India runs a current account deficit, most years. So, our forex reserves are very different from the reserves of a country that runs large and perpetual current account surpluses, like China. India’s foreign exchange reserves are unabsorbed capital inflows and, as such, these are liabilities that their foreign owners can take out of the country. However, having a large reserve of foreign exchange is a source of stability and confidence. It is tangible evidence that India will not be in a position where it cannot pay for its imports or service its debt, whether on the government account or otherwise. This reassurance allows foreign investors to pour fresh investment into the country. That said, large foreign exchange reserves are not a sign of great economic health when these arise from capital inflows.
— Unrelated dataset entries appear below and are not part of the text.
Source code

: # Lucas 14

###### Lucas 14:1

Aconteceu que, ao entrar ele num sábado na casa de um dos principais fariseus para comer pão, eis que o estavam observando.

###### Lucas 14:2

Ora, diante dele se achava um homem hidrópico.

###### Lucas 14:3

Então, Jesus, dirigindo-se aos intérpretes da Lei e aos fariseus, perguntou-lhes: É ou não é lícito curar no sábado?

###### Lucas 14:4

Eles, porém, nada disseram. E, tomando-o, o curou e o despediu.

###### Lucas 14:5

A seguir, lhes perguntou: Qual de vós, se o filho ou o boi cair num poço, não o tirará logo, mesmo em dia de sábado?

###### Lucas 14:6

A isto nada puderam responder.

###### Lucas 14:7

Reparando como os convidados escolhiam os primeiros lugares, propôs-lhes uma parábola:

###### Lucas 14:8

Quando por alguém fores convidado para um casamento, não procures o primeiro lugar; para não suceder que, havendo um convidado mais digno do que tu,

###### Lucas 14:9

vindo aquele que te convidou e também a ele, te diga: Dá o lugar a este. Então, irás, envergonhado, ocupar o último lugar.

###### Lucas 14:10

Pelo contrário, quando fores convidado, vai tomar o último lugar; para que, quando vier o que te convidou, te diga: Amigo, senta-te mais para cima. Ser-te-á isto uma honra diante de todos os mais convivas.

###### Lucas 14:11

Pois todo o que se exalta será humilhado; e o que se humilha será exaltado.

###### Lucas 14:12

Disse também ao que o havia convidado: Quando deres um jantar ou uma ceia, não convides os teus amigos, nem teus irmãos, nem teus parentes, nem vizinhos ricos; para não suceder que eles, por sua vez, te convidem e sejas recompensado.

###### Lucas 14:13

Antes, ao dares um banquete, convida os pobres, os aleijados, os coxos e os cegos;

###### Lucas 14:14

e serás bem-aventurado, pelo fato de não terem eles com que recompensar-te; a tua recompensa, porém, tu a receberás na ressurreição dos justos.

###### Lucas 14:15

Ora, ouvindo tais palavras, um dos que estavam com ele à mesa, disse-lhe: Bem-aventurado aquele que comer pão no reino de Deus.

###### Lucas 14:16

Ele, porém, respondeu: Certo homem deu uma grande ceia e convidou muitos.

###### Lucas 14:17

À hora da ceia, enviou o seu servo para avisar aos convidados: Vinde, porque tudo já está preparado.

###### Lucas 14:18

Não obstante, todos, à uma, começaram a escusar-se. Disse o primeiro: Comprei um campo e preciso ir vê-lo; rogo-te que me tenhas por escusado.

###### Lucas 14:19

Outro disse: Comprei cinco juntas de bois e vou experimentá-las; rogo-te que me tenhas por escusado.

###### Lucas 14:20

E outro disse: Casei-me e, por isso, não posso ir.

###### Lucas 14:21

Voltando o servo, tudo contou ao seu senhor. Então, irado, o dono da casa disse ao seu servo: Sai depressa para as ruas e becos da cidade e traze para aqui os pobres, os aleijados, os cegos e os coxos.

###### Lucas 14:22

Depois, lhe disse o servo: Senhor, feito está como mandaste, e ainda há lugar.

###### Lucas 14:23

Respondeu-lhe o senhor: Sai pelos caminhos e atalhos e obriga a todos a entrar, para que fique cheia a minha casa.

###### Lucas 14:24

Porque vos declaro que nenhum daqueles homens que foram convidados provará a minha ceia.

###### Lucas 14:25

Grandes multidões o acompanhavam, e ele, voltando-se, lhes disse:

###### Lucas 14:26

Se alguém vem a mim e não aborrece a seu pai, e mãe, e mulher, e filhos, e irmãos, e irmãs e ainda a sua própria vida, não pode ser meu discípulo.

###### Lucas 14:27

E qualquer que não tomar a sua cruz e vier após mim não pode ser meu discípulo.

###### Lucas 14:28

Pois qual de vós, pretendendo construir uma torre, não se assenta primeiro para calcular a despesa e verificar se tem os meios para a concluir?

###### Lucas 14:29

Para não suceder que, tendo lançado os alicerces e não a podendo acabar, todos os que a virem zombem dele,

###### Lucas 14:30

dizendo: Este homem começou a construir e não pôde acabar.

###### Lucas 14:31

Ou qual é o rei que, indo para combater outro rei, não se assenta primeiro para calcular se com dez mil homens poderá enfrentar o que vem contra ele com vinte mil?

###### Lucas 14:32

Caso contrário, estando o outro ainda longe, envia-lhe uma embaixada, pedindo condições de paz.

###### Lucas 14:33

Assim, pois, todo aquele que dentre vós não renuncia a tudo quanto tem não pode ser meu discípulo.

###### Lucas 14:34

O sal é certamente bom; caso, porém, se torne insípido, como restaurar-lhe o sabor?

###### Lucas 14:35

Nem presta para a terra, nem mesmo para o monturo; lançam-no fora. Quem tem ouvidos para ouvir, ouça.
It is a macroeconomic identity that the foreign investment that is absorbed in the real economy equals the current account deficit. A country that runs a current account surplus actually exports its savings. When the absorptive capacity of the economy is low, but foreign investors keep pouring dollars into it, either the rupee can appreciate unnaturally or the dollars that are not needed to import goods and services or to acquire foreign assets can add to the foreign exchange reserves. India’s rising forex reserves are a sign of foreign appreciation of India’s growth potential, the RBI’s valiant attempt to keep the rupee competitive for exporters and the real economy’s inability to absorb capital inflows into realised investment.

The obvious thing to do is to raise the level of investment in the economy, significantly above domestic savings. This would raise the rate of growth, keep reserves and the rupee in check.